**WHAT YOU WILL DO**
The copy you produce must hold every record exactly, and none of the images.

**RECORDS SUPPLIED**

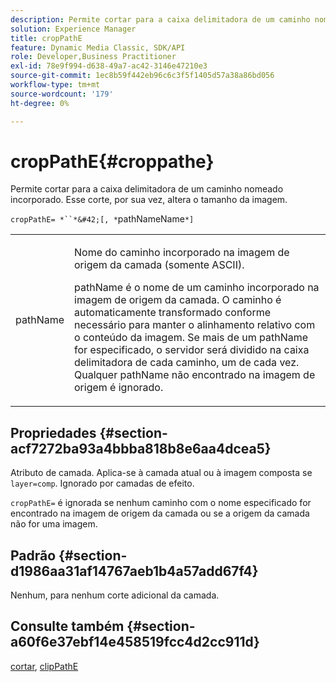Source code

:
 ```yaml
---
description: Permite cortar para a caixa delimitadora de um caminho nomeado incorporado. Esse corte, por sua vez, altera o tamanho da imagem.
solution: Experience Manager
title: cropPathE
feature: Dynamic Media Classic, SDK/API
role: Developer,Business Practitioner
exl-id: 78e9f994-d638-49a7-ac42-3146e47210e3
source-git-commit: 1ec8b59f442eb96c6c3f5f1405d57a38a86bd056
workflow-type: tm+mt
source-wordcount: '179'
ht-degree: 0%

---
```


# cropPathE{#croppathe}

Permite cortar para a caixa delimitadora de um caminho nomeado incorporado. Esse corte, por sua vez, altera o tamanho da imagem.

`cropPathE= *``*&#42;[, *`pathNameName`*]`

<table id="table_598304852E844456AB3AC9FF1F178B71"> 
 <tbody> 
  <tr> 
   <td colname="col1"> <p><span class="codeph"><span class="varname"> pathName</span></span> </p> </td> 
   <td colname="col2"> <p>Nome do caminho incorporado na imagem de origem da camada (somente ASCII). </p> <p> <span class="codeph"><span class="varname"> </span></span> pathName é o nome de um caminho incorporado na imagem de origem da camada. O caminho é automaticamente transformado conforme necessário para manter o alinhamento relativo com o conteúdo da imagem. Se mais de um <span class="codeph"><span class="varname"> pathName</span></span> for especificado, o servidor será dividido na caixa delimitadora de cada caminho, um de cada vez. Qualquer <span class="codeph"><span class="varname"> pathName</span></span> não encontrado na imagem de origem é ignorado. </p> </td> 
  </tr> 
 </tbody> 
</table>

## Propriedades {#section-acf7272ba93a4bbba818b8e6aa4dcea5}

Atributo de camada. Aplica-se à camada atual ou à imagem composta se `layer=comp`. Ignorado por camadas de efeito.

`cropPathE=` é ignorada se nenhum caminho com o nome especificado for encontrado na imagem de origem da camada ou se a origem da camada não for uma imagem.

## Padrão {#section-d1986aa31af14767aeb1b4a57add67f4}

Nenhum, para nenhum corte adicional da camada.

## Consulte também {#section-a60f6e37ebf14e458519fcc4d2cc911d}

[cortar](../../../../../is-api/http-ref/image-serving-api-ref/c-http-protocol-reference/c-command-reference/r-crop.md#reference-6fd0f6399966446ab4425ce050572eab),  [clipPathE](../../../../../is-api/http-ref/image-serving-api-ref/c-http-protocol-reference/c-command-reference/r-clippath.md#reference-8139b1b52dc54749b51b109521ddf83d)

**EXPECTED ANSWER**
Source code

:
 ```yaml
---
description: Permite cortar para a caixa delimitadora de um caminho nomeado incorporado. Esse corte, por sua vez, altera o tamanho da imagem.
solution: Experience Manager
title: cropPathE
feature: Dynamic Media Classic, SDK/API
role: Developer,Business Practitioner
exl-id: 78e9f994-d638-49a7-ac42-3146e47210e3
source-git-commit: 1ec8b59f442eb96c6c3f5f1405d57a38a86bd056
workflow-type: tm+mt
source-wordcount: '179'
ht-degree: 0%

---
```


# cropPathE{#croppathe}

Permite cortar para a caixa delimitadora de um caminho nomeado incorporado. Esse corte, por sua vez, altera o tamanho da imagem.

`cropPathE= *``*&#42;[, *`pathNameName`*]`

<table id="table_598304852E844456AB3AC9FF1F178B71"> 
 <tbody> 
  <tr> 
   <td colname="col1"> <p><span class="codeph"><span class="varname"> pathName</span></span> </p> </td> 
   <td colname="col2"> <p>Nome do caminho incorporado na imagem de origem da camada (somente ASCII). </p> <p> <span class="codeph"><span class="varname"> </span></span> pathName é o nome de um caminho incorporado na imagem de origem da camada. O caminho é automaticamente transformado conforme necessário para manter o alinhamento relativo com o conteúdo da imagem. Se mais de um <span class="codeph"><span class="varname"> pathName</span></span> for especificado, o servidor será dividido na caixa delimitadora de cada caminho, um de cada vez. Qualquer <span class="codeph"><span class="varname"> pathName</span></span> não encontrado na imagem de origem é ignorado. </p> </td> 
  </tr> 
 </tbody> 
</table>

## Propriedades {#section-acf7272ba93a4bbba818b8e6aa4dcea5}

Atributo de camada. Aplica-se à camada atual ou à imagem composta se `layer=comp`. Ignorado por camadas de efeito.

`cropPathE=` é ignorada se nenhum caminho com o nome especificado for encontrado na imagem de origem da camada ou se a origem da camada não for uma imagem.

## Padrão {#section-d1986aa31af14767aeb1b4a57add67f4}

Nenhum, para nenhum corte adicional da camada.

## Consulte também {#section-a60f6e37ebf14e458519fcc4d2cc911d}

[cortar](../../../../../is-api/http-ref/image-serving-api-ref/c-http-protocol-reference/c-command-reference/r-crop.md#reference-6fd0f6399966446ab4425ce050572eab),  [clipPathE](../../../../../is-api/http-ref/image-serving-api-ref/c-http-protocol-reference/c-command-reference/r-clippath.md#reference-8139b1b52dc54749b51b109521ddf83d)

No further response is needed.